What Is Considered Middle Class? Hint: It’s Not Your Income
When people talk about being middle class, they're not talking about an income threshold or investment in assets. They're talking about a set of values.
What is considered middle-class? Is it an income threshold? A series of checkmarks: home-ownership, a decent salary, a car? Is a two-parent working household? Or, is it, as Hadas Weiss, an anthropologist at the Madrid Institute for Advanced Study, argues in We Have Never Been Middle Class: How Social Mobility Misleads Us, simply an ideology that many of us have organized our lives around, by making investments in education, property, and the stock market as a way to gain wealth? It very well may be — after all, some 70 percent of Americans self-identify as having a middle class income, but far less than that actually meet the monetary guidelines to be considered as such. Add that to the new report from Brookings found that 53 million workers in the U.S. aged 18 to 64, almost half of all workers, make only $18,000 a year. Two-thirds of low wage workers are in their prime earning years. Meanwhile, Alexandria Ocasio-Cortez introduced the Recognizing Poverty Act in November of 2019 to redefine the federal poverty level for a single household as $38,000 — a number many Americans consider to be a middle class income. Add all this together and it seems like Weiss has a point: the term ‘middle-class’ means next to nothing in real, financial terms.
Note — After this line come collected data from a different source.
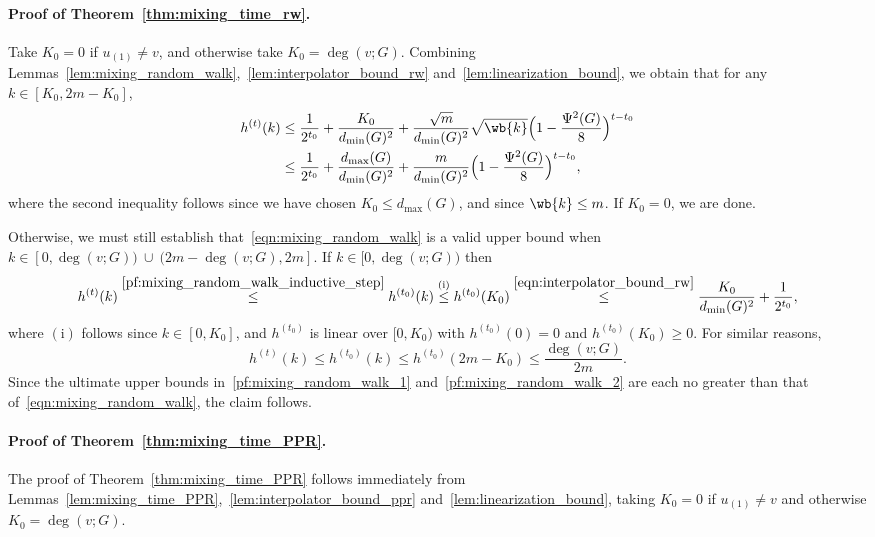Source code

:\paragraph{Proof of Theorem~\ref{thm:mixing_time_rw}.}
	Take $K_0 = 0$ if $u_{(1)} \neq v$, and otherwise take $K_0 = \deg(v;G)$. Combining Lemmas~\ref{lem:mixing_random_walk},~\ref{lem:interpolator_bound_rw} and~\ref{lem:linearization_bound}, we obtain that for any $k \in [K_0,2m - K_0]$, 
	\begin{align*}
	h^{(t)}(k) & \leq \frac{1}{2^{t_0}} + \frac{K_0}{d_{\min}(G)^2}  + \frac{\sqrt{m}}{d_{\min}(G)^2} \sqrt{\wb{k}} \Bigl(1 - \frac{\Psi^2(G)}{8}\Bigr)^{t-t_0} \\
	& \leq \frac{1}{2^{t_0}} + \frac{d_{\max}(G)}{d_{\min}(G)^2}  + \frac{m}{d_{\min}(G)^2} \Bigl(1 - \frac{\Psi^2(G)}{8}\Bigr)^{t-t_0},
	\end{align*}
	where the second inequality follows since we have chosen $K_0 \leq d_{\max}(G)$, and since $\wb{k} \leq m$. If $K_0 = 0$, we are done. 
	
	Otherwise, we must still establish that~\eqref{eqn:mixing_random_walk} is a valid upper bound when $k \in [0, \deg(v;G)) ~\cup~ (2m - \deg(v;G),2m]$. If $k \in [0, \deg(v;G))$ then
	\begin{equation}
	\label{pf:mixing_random_walk_1}
	h^{(t)}(k) \overset{\eqref{pf:mixing_random_walk_inductive_step}}{\leq} h^{(t_0)}(k) \overset{(\textrm{i})}{\leq} h^{(t_0)}(K_0) \overset{\eqref{eqn:interpolator_bound_rw}}{\leq} \frac{K_0}{d_{\min}(G)^2} + \frac{1}{2^{t_0}},
	\end{equation}
	where $(\textrm{i})$ follows since $k \in [0,K_0]$, and $h^{(t_0)}$ is linear over $[0,K_0)$ with $h^{(t_0)}(0) = 0$ and $h^{(t_0)}(K_0) \geq 0$. For similar reasons,
	\begin{equation}
	\label{pf:mixing_random_walk_2}
	h^{(t)}(k) \leq h^{(t_0)}(k) \leq h^{(t_0)}(2m - K_0) \leq \frac{\deg(v;G)}{2m}.
	\end{equation}
	Since the ultimate upper bounds in~\eqref{pf:mixing_random_walk_1} and~\eqref{pf:mixing_random_walk_2} are each no greater than that of~\eqref{eqn:mixing_random_walk}, the claim follows.

\paragraph{Proof of Theorem~\ref{thm:mixing_time_PPR}.}
	The proof of Theorem~\ref{thm:mixing_time_PPR} follows immediately from Lemmas~\ref{lem:mixing_time_PPR},~\ref{lem:interpolator_bound_ppr} and~\ref{lem:linearization_bound}, taking $K_0 = 0$ if $u_{(1)} \neq v$ and otherwise $K_0 = \deg(v;G)$.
In her new book, Weiss argues that the ideology, and near-mythic status, of the middle class has forced us all to live in a not only a constant state of competition but also a constant state of worry about our assets and investments (like the prohibitive costs of private education from K-12 through college for our kids) that may or may not pay off. The myth of advancement, which has become an increasingly untenable goal in this economy, she argues, keeps us tethered to these values. This is in spite of the fact that in recent years, advancement might not be attainable after all.
Fatherly spoke to Weiss about how middle-class families struggle under this framework, why being middle class is often more defined as what you’re not than what you are, and why parents should realize the problems they face economically and otherwise are not personal failures — but the intended consequence of the structure of an unfair system.
Why did you want to write about the middle class?
I come from what you might call a middle-class family, where the message I absorbed was that if I study and save and invest in future goals, I’d be rewarded for my efforts and renunciations. The environment I grew up in until grad school, was sheltered enough and more or less confirmed this expectation. For a very long time, I was convinced that it was because of the hard work that I was doing well. But then the real world hit me. In the past decade, I’ve been hanging onto academia by a thread, no matter how hard I worked. At the same time, I was studying self-identified middle classes as part of in my anthropological research. I saw them rehearsing the same mantra I grew up with, even though their expectations were similarly frustrated. The mantra started looking compulsive to me, and I wanted to figure out where it came from and why it was so resilient. This book is the result of that quest.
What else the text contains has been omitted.